• _Working data_:

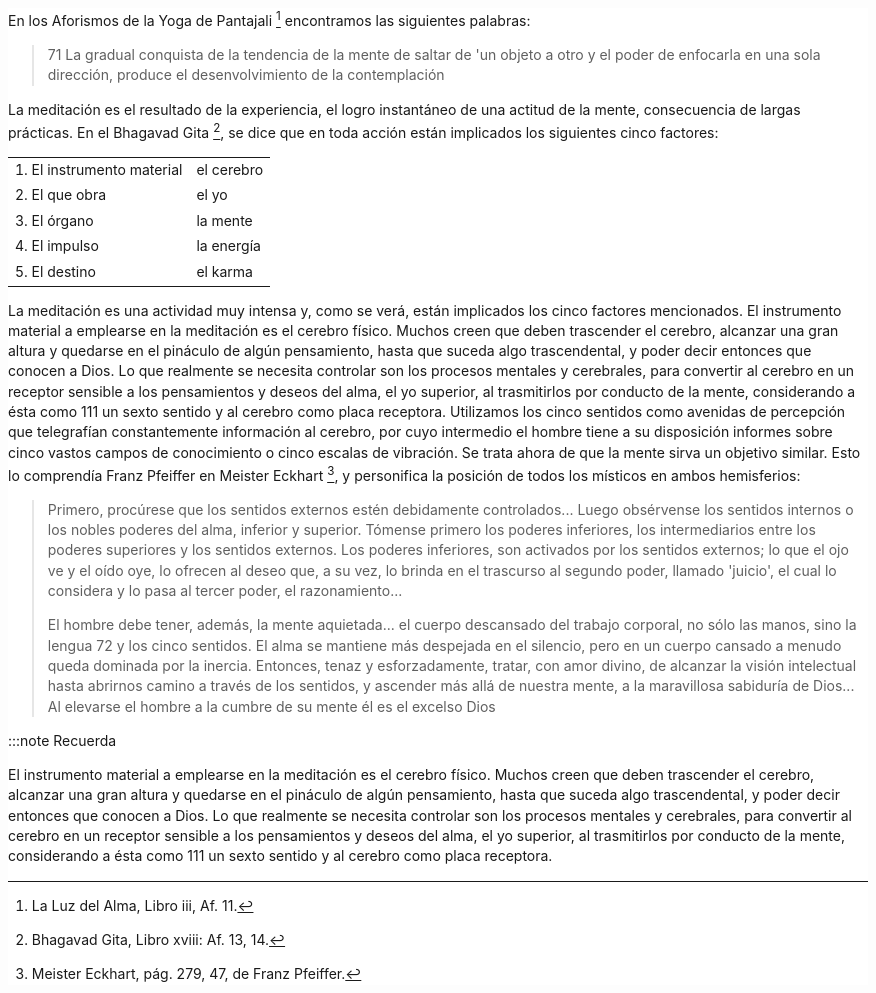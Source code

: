 En los Aforismos de la Yoga de Pantajali [^9] encontramos las siguientes palabras:

> <pin lang="es">71</pin> La gradual conquista de la tendencia de la mente de saltar de 'un objeto a otro y el poder de enfocarla en una sola dirección, produce el desenvolvimiento de la contemplación

La meditación es el resultado de la experiencia, el logro instantáneo de una actitud de la mente, consecuencia de largas prácticas. En el Bhagavad Gita [^10], se dice que en toda acción están implicados los siguientes cinco factores:

|                            |            |
| -------------------------- | ---------- |
| 1. El instrumento material | el cerebro |
| 2. El que obra             | el yo      |
| 3. El órgano               | la mente   |
| 4. El impulso              | la energía |
| 5. El destino              | el karma   |

La meditación es una actividad muy intensa y, como se verá, están implicados los cinco factores mencionados. El instrumento material a emplearse en la meditación es el cerebro físico. Muchos creen que deben trascender el cerebro, alcanzar una gran altura y quedarse en el pináculo de algún pensamiento, hasta que suceda algo trascendental, y poder decir entonces que conocen a Dios. Lo que realmente se necesita controlar son los procesos mentales y cerebrales, para convertir al cerebro en un receptor sensible a los pensamientos y deseos del alma, el yo superior, al trasmitirlos por conducto de la mente, considerando a ésta como <pin lang="en">111</pin> un sexto sentido y al cerebro como placa receptora. Utilizamos los cinco sentidos como avenidas de percepción que telegrafían constantemente información al cerebro, por cuyo intermedio el hombre tiene a su disposición informes sobre cinco vastos campos de conocimiento o cinco escalas de vibración. Se trata ahora de que la mente sirva un objetivo similar. Esto lo comprendía Franz Pfeiffer en Meister Eckhart [^11], y personifica la posición de todos los místicos en ambos hemisferios:

> Primero, procúrese que los sentidos externos estén debidamente controlados... Luego obsérvense los sentidos internos o los nobles poderes del alma, inferior y superior. Tómense primero los poderes inferiores, los intermediarios entre los poderes superiores y los sentidos externos. Los poderes inferiores, son activados por los sentidos externos; lo que el ojo ve y el oído oye, lo ofrecen al deseo que, a su vez, lo brinda en el trascurso al segundo poder, llamado 'juicio', el cual lo considera y lo pasa al tercer poder, el razonamiento...
>
> El hombre debe tener, además, la mente aquietada... el cuerpo descansado del trabajo corporal, no sólo las manos, sino la lengua <pin lang="es">72</pin> y los cinco sentidos. El alma se mantiene más despejada en el silencio, pero en un cuerpo cansado a menudo queda dominada por la inercia. Entonces, tenaz y esforzadamente, tratar, con amor divino, de alcanzar la visión intelectual hasta abrirnos camino a través de los sentidos, y ascender más allá de nuestra mente, a la maravillosa sabiduría de Dios... Al elevarse el hombre a la cumbre de su mente él es el excelso Dios

:::note Recuerda

 El instrumento material a emplearse en la meditación es el cerebro físico. Muchos creen que deben trascender el cerebro, alcanzar una gran altura y quedarse en el pináculo de algún pensamiento, hasta que suceda algo trascendental, y poder decir entonces que conocen a Dios. Lo que realmente se necesita controlar son los procesos mentales y cerebrales, para convertir al cerebro en un receptor sensible a los pensamientos y deseos del alma, el yo superior, al trasmitirlos por conducto de la mente, considerando a ésta como <pin lang="en">111</pin> un sexto sentido y al cerebro como placa receptora.


[^1]: La Luz del Alma, Libro ii, Af. 1, 2.
[^2]: Onward and Upward, pág. 508 (Oxford Book of English Mystical Verse).
[^3]: Studies in the PsychoLogy of the Myjstics, pág. 166.
[^4]: Meister Eckhart, págs. 196-197, Franz Pfeiffer.
[^5]: Bhagavad Gita, vi: 34-35; ii 52-53.
[^6]: Emergent Evo!ution, pág. 37.
[^7]: La Luz del Alma, Libro iii, Af. 1. Alice A. Bailey.
[^8]: Studies in the Psychology of the Mystics, pág. 90.
[^9]: La Luz del Alma, Libro iii, Af. 11.
[^10]: Bhagavad Gita, Libro xviii: Af. 13, 14.
[^11]: Meister Eckhart, pág. 279, 47, de Franz Pfeiffer.
[^12]: Tratado sobre Fuego Cósmico, págs. 964, 65, 66, de Alice A. Bailey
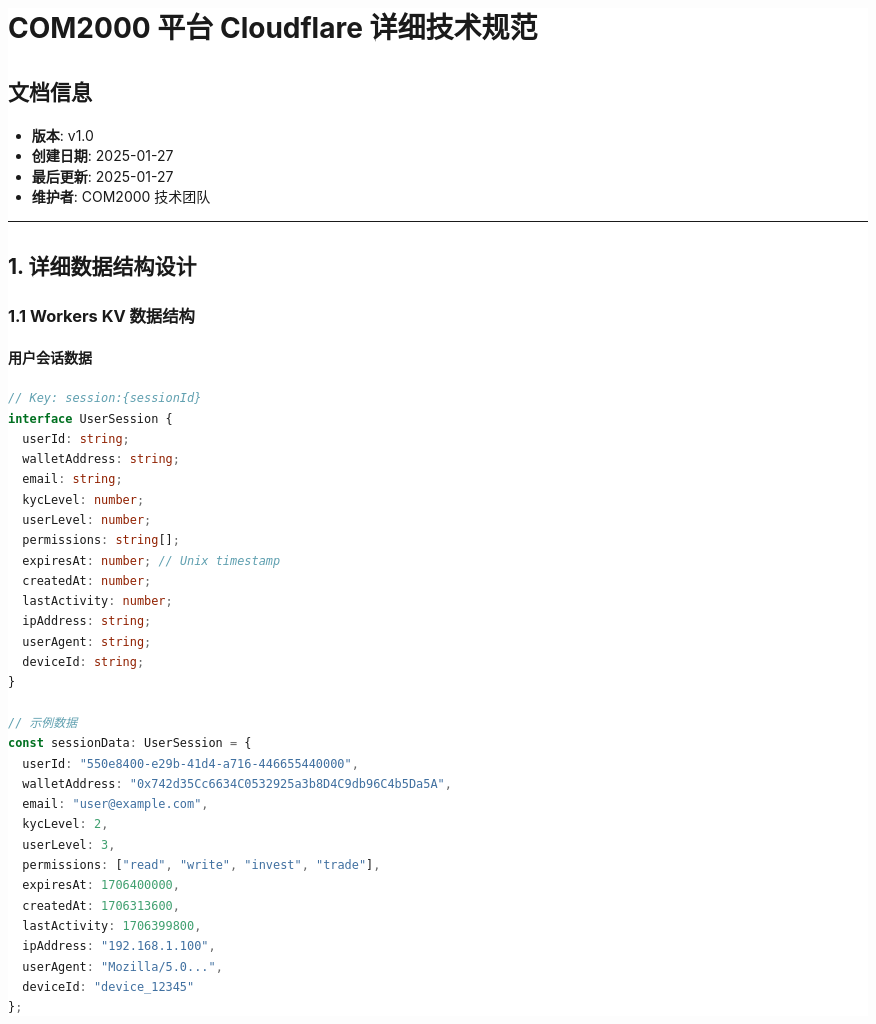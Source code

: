 # COM2000 平台 Cloudflare 详细技术规范

## 文档信息
- **版本**: v1.0
- **创建日期**: 2025-01-27
- **最后更新**: 2025-01-27
- **维护者**: COM2000 技术团队

---

## 1. 详细数据结构设计

### 1.1 Workers KV 数据结构

#### 用户会话数据
```typescript
// Key: session:{sessionId}
interface UserSession {
  userId: string;
  walletAddress: string;
  email: string;
  kycLevel: number;
  userLevel: number;
  permissions: string[];
  expiresAt: number; // Unix timestamp
  createdAt: number;
  lastActivity: number;
  ipAddress: string;
  userAgent: string;
  deviceId: string;
}

// 示例数据
const sessionData: UserSession = {
  userId: "550e8400-e29b-41d4-a716-446655440000",
  walletAddress: "0x742d35Cc6634C0532925a3b8D4C9db96C4b5Da5A",
  email: "user@example.com",
  kycLevel: 2,
  userLevel: 3,
  permissions: ["read", "write", "invest", "trade"],
  expiresAt: 1706400000,
  createdAt: 1706313600,
  lastActivity: 1706399800,
  ipAddress: "192.168.1.100",
  userAgent: "Mozilla/5.0...",
  deviceId: "device_12345"
};
```


  [key: string]: {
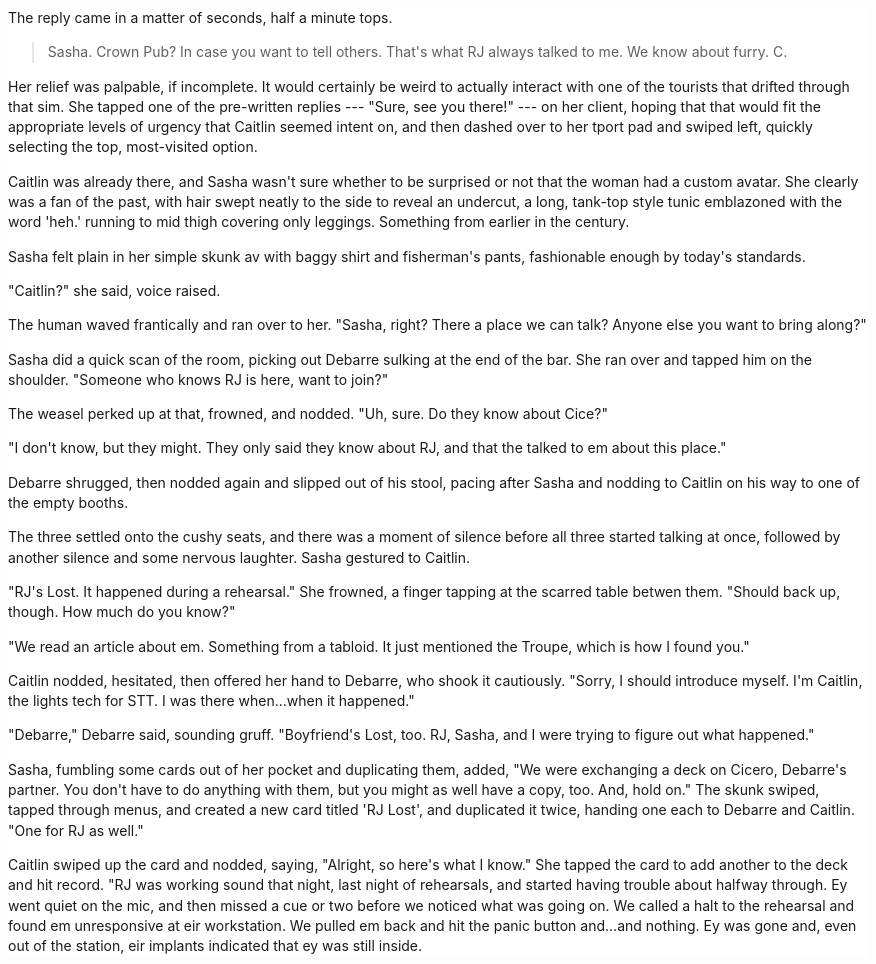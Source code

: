 The reply came in a matter of seconds, half a minute tops.

> Sasha. Crown Pub? In case you want to tell others. That's what RJ always talked to me. We know about furry. C.

Her relief was palpable, if incomplete. It would certainly be weird to actually interact with one of the tourists that drifted through that sim. She tapped one of the pre-written replies --- "Sure, see you there!" --- on her client, hoping that that would fit the appropriate levels of urgency that Caitlin seemed intent on, and then dashed over to her tport pad and swiped left, quickly selecting the top, most-visited option.

Caitlin was already there, and Sasha wasn't sure whether to be surprised or not that the woman had a custom avatar. She clearly was a fan of the past, with hair swept neatly to the side to reveal an undercut, a long, tank-top style tunic emblazoned with the word 'heh.' running to mid thigh covering only leggings. Something from earlier in the century.

Sasha felt plain in her simple skunk av with baggy shirt and fisherman's pants, fashionable enough by today's standards.

"Caitlin?" she said, voice raised.

The human waved frantically and ran over to her. "Sasha, right? There a place we can talk? Anyone else you want to bring along?"

Sasha did a quick scan of the room, picking out Debarre sulking at the end of the bar. She ran over and tapped him on the shoulder. "Someone who knows RJ is here, want to join?"

The weasel perked up at that, frowned, and nodded. "Uh, sure. Do they know about Cice?"

"I don't know, but they might. They only said they know about RJ, and that the talked to em about this place."

Debarre shrugged, then nodded again and slipped out of his stool, pacing after Sasha and nodding to Caitlin on his way to one of the empty booths.

The three settled onto the cushy seats, and there was a moment of silence before all three started talking at once, followed by another silence and some nervous laughter. Sasha gestured to Caitlin.

"RJ's Lost. It happened during a rehearsal." She frowned, a finger tapping at the scarred table betwen them. "Should back up, though. How much do you know?"

"We read an article about em. Something from a tabloid. It just mentioned the Troupe, which is how I found you."

Caitlin nodded, hesitated, then offered her hand to Debarre, who shook it cautiously. "Sorry, I should introduce myself. I'm Caitlin, the lights tech for STT. I was there when...when it happened."

"Debarre," Debarre said, sounding gruff. "Boyfriend's Lost, too. RJ, Sasha, and I were trying to figure out what happened."

Sasha, fumbling some cards out of her pocket and duplicating them, added, "We were exchanging a deck on Cicero, Debarre's partner. You don't have to do anything with them, but you might as well have a copy, too. And, hold on." The skunk swiped, tapped through menus, and created a new card titled 'RJ Lost', and duplicated it twice, handing one each to Debarre and Caitlin. "One for RJ as well."

Caitlin swiped up the card and nodded, saying, "Alright, so here's what I know." She tapped the card to add another to the deck and hit record. "RJ was working sound that night, last night of rehearsals, and started having trouble about halfway through. Ey went quiet on the mic, and then missed a cue or two before we noticed what was going on. We called a halt to the rehearsal and found em unresponsive at eir workstation. We pulled em back and hit the panic button and...and nothing. Ey was gone and, even out of the station, eir implants indicated that ey was still inside.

• _Requirement_:
Report every line containing the string "talked" in the material.

• _Answer_:
> Sasha. Crown Pub? In case you want to tell others. That's what RJ always talked to me. We know about furry. C.
"I don't know, but they might. They only said they know about RJ, and that the talked to em about this place."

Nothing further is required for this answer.